This runapscheduler.py script defines two tasks: resource_tracker (to monitor system usage) and delete_old_job_executions (for cleanup). The Command class then uses BlockingScheduler and CronTrigger to tell APScheduler when to run these functions: resource_tracker runs every hour (minute="00"), and delete_old_job_executions runs daily at midnight (hour="00", minute="00"). These tasks run in a dedicated background process, separate from the web server.

3. Defining and Executing Celery Tasks (for Distributed Operations)

For tasks that might be distributed across multiple machines (especially relevant for Chapter 6: Worker Node Orchestration), EMBArk uses Celery. You mark a function as a @shared_task and then call it using .delay().

# Simplified snippet from embark/workers/tasks.py

from celery import shared_task
from celery.utils.log import get_task_logger

logger = get_task_logger(__name__)

@shared_task
def update_worker_info():
    """
    This task periodically updates system information for all worker nodes.
    """
    print("Updating worker information...")
    # ... code to connect to workers and update their status ...
    logger.info("Worker info update completed.")

@shared_task
def config_worker_scan_task(configuration_id: int):
    """
    This task scans the IP range of a configuration to find and set up worker nodes.
    """
    print(f"Scanning for workers using configuration ID {configuration_id}...")
    # ... code to scan IPs and create Worker objects ...
    logger.info("Worker scan task finished.")

# How these tasks are typically called (not in workers/tasks.py, but from other views/logic):
# from workers.tasks import update_worker_info, config_worker_scan_task
#
# # To trigger an update immediately in the background:
# update_worker_info.delay()
#
# # To trigger a worker scan for a specific configuration:
# config_worker_scan_task.delay(123) # assuming 123 is a config ID

The @shared_task decorator tells Celery that these functions can be executed by Celery workers. When you call update_worker_info.delay(), Celery puts this task into a message queue. A separate Celery worker process (which might be running on a different machine) then picks up this task and executes it. This is how operations like checking worker node status (Chapter 6: Worker Node Orchestration) are handled in a scalable way.

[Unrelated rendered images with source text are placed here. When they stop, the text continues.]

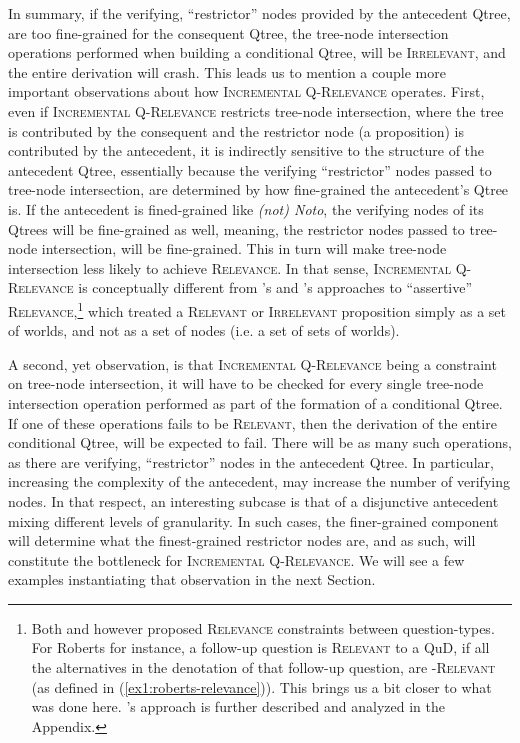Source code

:In summary, if the verifying, ``restrictor'' nodes provided by the antecedent Qtree, are too fine-grained for the consequent Qtree, the tree-node intersection operations performed when building a conditional Qtree, will be \textsc{Irrelevant}, and the entire derivation will crash. This leads us to mention a couple more important observations about how \textsc{Incremental Q-Relevance} operates. First, even if \textsc{Incremental Q-Relevance} restricts tree-node intersection, where the tree is contributed by the consequent and the restrictor node (a proposition) is contributed by the antecedent, it is indirectly sensitive to the structure of the antecedent Qtree, essentially because the verifying ``restrictor'' nodes passed to tree-node intersection, are determined by how fine-grained the antecedent's Qtree is. If the antecedent is fined-grained like \textit{(not) Noto}, the verifying nodes of its Qtrees will be fine-grained as well, meaning, the restrictor nodes passed to tree-node intersection, will be fine-grained. This in turn will make tree-node intersection less likely to achieve \textsc{Relevance}. In that sense, \textsc{Incremental Q-Relevance} is conceptually different from \citeauthor{Lewis1988}'s and \citet{Roberts2012}'s approaches to ``assertive'' \textsc{Relevance},\footnote{Both \citeauthor{Lewis1988} and \citet{Roberts2012} however proposed \textsc{Relevance} constraints between question-types. For Roberts for instance, a follow-up question is \textsc{Relevant} to a QuD, if all the alternatives in the denotation of that follow-up question, are \textsc{\citeauthor{Roberts2012}-Relevant} (as defined in (\ref{ex1:roberts-relevance})). This brings us a bit closer to what was done here. \citeauthor{Lewis1988}'s approach is further described and analyzed in the Appendix.} which treated a \textsc{Relevant} or \textsc{Irrelevant} proposition simply as a set of worlds, and not as a set of nodes (i.e. a set of sets of worlds).

A second, yet observation, is that \textsc{Incremental Q-Relevance} being a constraint on tree-node intersection, it will have to be checked for every single tree-node intersection operation performed as part of the formation of a conditional Qtree. If one of these operations fails to be \textsc{Relevant}, then the derivation of the entire conditional Qtree, will be expected to fail. There will be as many such operations, as there are verifying, ``restrictor'' nodes in the antecedent Qtree. In particular, increasing the complexity of the antecedent, may increase the number of verifying nodes. In that respect, an interesting subcase is that of a disjunctive antecedent mixing different levels of granularity. In such cases, the finer-grained component will determine what the finest-grained restrictor nodes are, and as such, will constitute the bottleneck for \textsc{Incremental Q-Relevance}. We will see a few examples instantiating that observation in the next Section.


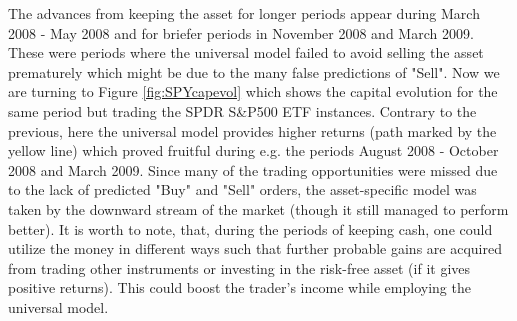 \documentclass[12pt, a4paper]{article}
\begin{document}
The advances from keeping the asset for longer periods appear during March 2008 - May 2008 and for briefer periods in November 2008 and March 2009. These were periods where the universal model failed to avoid selling the asset prematurely which might be due to the many false predictions of "Sell". Now we are turning to Figure \ref{fig:SPYcapevol} which shows the capital evolution for the same period but trading the SPDR S\&P500 ETF instances. 
Contrary to the previous, here the universal model provides higher returns (path marked by the yellow line) which proved fruitful during e.g. the periods August 2008 - October 2008 and March 2009. Since many of the trading opportunities were missed due to the lack of predicted "Buy" and "Sell" orders, the asset-specific model was taken by the downward stream of the market (though it still managed to perform better). 
It is worth to note, that, during the periods of keeping cash, one could utilize the money in different ways such that further probable gains are acquired from trading other instruments or investing in the risk-free asset (if it gives positive returns). This could boost the trader's income while employing the universal model. 
\end{document}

Under the Hood: The Background Operations Team in Action

Let's look at how these different background execution systems work together.

The Background Task Flow: A Simple Sequence

When a task is initiated by the user or by a schedule, here's a simplified sequence of how EMBArk ensures it runs in the background:

sequenceDiagram
    participant User/Scheduler
    participant EMBArk Web Server
    participant Task Queue
    participant Background Worker

    User/Scheduler->>EMBArk Web Server: Triggers a task (e.g., EMBA scan, cleanup)
    EMBArk Web Server->>Task Queue: Submits the task
    EMBArk Web Server-->>User/Scheduler: Responds instantly (UI remains responsive)
    Note over Task Queue: Task waits if workers are busy
    Background Worker->>Task Queue: Picks up next task
    Background Worker->>Background Worker: Executes the task (e.g., runs EMBA, deletes logs)
    Background Worker-->>Task Queue: Marks task as complete

Note over Task Queue: Task queue can be local (BoundedExecutor) or distributed (Celery).

Key Components and Code Elements

embark/embark/celery_dtq.py - The Celery Application: This file is the entry point for configuring Celery in EMBArk. It tells Celery how to find tasks and which settings to use.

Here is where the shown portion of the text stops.